[DATA SECTION Boundary: Start]
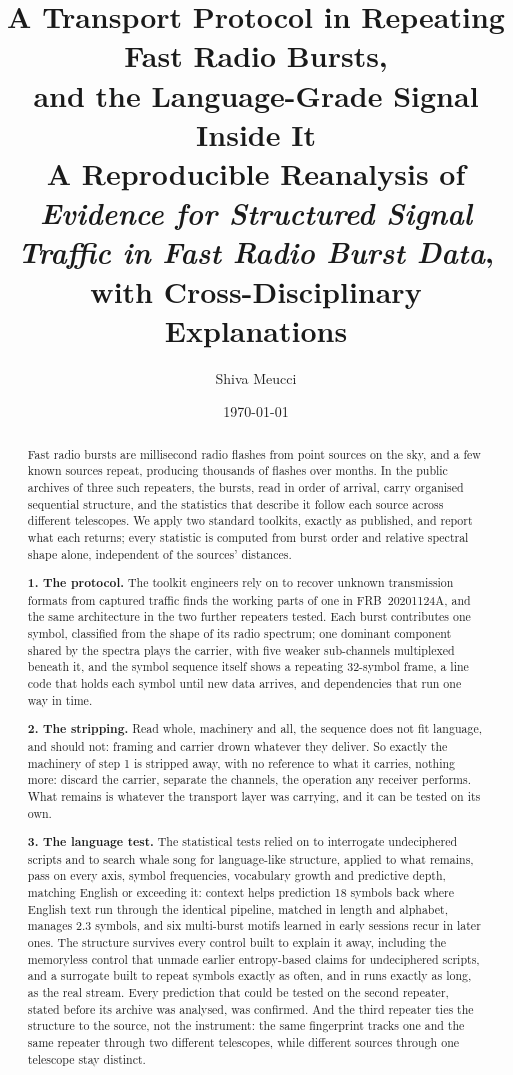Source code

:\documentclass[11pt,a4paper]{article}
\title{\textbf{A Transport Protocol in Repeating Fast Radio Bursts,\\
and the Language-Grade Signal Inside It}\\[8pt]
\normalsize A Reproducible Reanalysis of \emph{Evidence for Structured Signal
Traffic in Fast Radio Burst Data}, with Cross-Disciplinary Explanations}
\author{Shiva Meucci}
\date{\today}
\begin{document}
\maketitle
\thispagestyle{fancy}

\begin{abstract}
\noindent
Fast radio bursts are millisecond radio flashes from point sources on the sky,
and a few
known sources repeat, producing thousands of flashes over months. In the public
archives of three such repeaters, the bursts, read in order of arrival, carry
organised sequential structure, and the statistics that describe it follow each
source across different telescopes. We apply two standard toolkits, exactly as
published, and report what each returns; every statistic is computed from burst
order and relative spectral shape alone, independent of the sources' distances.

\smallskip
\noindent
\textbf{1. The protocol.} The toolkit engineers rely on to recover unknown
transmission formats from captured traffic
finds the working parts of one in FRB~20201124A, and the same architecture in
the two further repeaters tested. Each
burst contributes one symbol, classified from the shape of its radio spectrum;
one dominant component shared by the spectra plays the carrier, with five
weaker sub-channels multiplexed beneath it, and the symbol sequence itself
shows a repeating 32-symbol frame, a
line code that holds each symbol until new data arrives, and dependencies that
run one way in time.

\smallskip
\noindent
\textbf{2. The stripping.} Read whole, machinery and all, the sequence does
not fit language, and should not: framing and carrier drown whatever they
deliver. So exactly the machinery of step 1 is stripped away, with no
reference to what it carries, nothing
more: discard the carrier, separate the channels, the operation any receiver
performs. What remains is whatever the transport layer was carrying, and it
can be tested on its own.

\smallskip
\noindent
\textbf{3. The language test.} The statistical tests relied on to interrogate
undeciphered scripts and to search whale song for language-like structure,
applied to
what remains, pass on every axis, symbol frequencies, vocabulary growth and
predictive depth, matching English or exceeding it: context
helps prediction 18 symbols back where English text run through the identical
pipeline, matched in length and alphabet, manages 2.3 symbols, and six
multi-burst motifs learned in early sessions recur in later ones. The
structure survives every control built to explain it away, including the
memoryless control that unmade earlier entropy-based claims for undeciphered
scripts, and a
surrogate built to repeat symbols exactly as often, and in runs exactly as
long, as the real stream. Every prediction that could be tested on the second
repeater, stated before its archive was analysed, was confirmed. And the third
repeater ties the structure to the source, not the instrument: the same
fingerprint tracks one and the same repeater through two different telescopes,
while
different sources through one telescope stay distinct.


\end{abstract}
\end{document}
[DATA SECTION Boundary: End]
# DESCRIPTION OF THE TASK
Give every line of the records above again, exactly, and omit the pictures.

# PROBLEM SOLUTION
Source code

:\documentclass[11pt,a4paper]{article}
\title{\textbf{A Transport Protocol in Repeating Fast Radio Bursts,\\
and the Language-Grade Signal Inside It}\\[8pt]
\normalsize A Reproducible Reanalysis of \emph{Evidence for Structured Signal
Traffic in Fast Radio Burst Data}, with Cross-Disciplinary Explanations}
\author{Shiva Meucci}
\date{\today}
\begin{document}
\maketitle
\thispagestyle{fancy}

\begin{abstract}
\noindent
Fast radio bursts are millisecond radio flashes from point sources on the sky,
and a few
known sources repeat, producing thousands of flashes over months. In the public
archives of three such repeaters, the bursts, read in order of arrival, carry
organised sequential structure, and the statistics that describe it follow each
source across different telescopes. We apply two standard toolkits, exactly as
published, and report what each returns; every statistic is computed from burst
order and relative spectral shape alone, independent of the sources' distances.

\smallskip
\noindent
\textbf{1. The protocol.} The toolkit engineers rely on to recover unknown
transmission formats from captured traffic
finds the working parts of one in FRB~20201124A, and the same architecture in
the two further repeaters tested. Each
burst contributes one symbol, classified from the shape of its radio spectrum;
one dominant component shared by the spectra plays the carrier, with five
weaker sub-channels multiplexed beneath it, and the symbol sequence itself
shows a repeating 32-symbol frame, a
line code that holds each symbol until new data arrives, and dependencies that
run one way in time.

\smallskip
\noindent
\textbf{2. The stripping.} Read whole, machinery and all, the sequence does
not fit language, and should not: framing and carrier drown whatever they
deliver. So exactly the machinery of step 1 is stripped away, with no
reference to what it carries, nothing
more: discard the carrier, separate the channels, the operation any receiver
performs. What remains is whatever the transport layer was carrying, and it
can be tested on its own.

\smallskip
\noindent
\textbf{3. The language test.} The statistical tests relied on to interrogate
undeciphered scripts and to search whale song for language-like structure,
applied to
what remains, pass on every axis, symbol frequencies, vocabulary growth and
predictive depth, matching English or exceeding it: context
helps prediction 18 symbols back where English text run through the identical
pipeline, matched in length and alphabet, manages 2.3 symbols, and six
multi-burst motifs learned in early sessions recur in later ones. The
structure survives every control built to explain it away, including the
memoryless control that unmade earlier entropy-based claims for undeciphered
scripts, and a
surrogate built to repeat symbols exactly as often, and in runs exactly as
long, as the real stream. Every prediction that could be tested on the second
repeater, stated before its archive was analysed, was confirmed. And the third
repeater ties the structure to the source, not the instrument: the same
fingerprint tracks one and the same repeater through two different telescopes,
while
different sources through one telescope stay distinct.


\end{abstract}
\end{document}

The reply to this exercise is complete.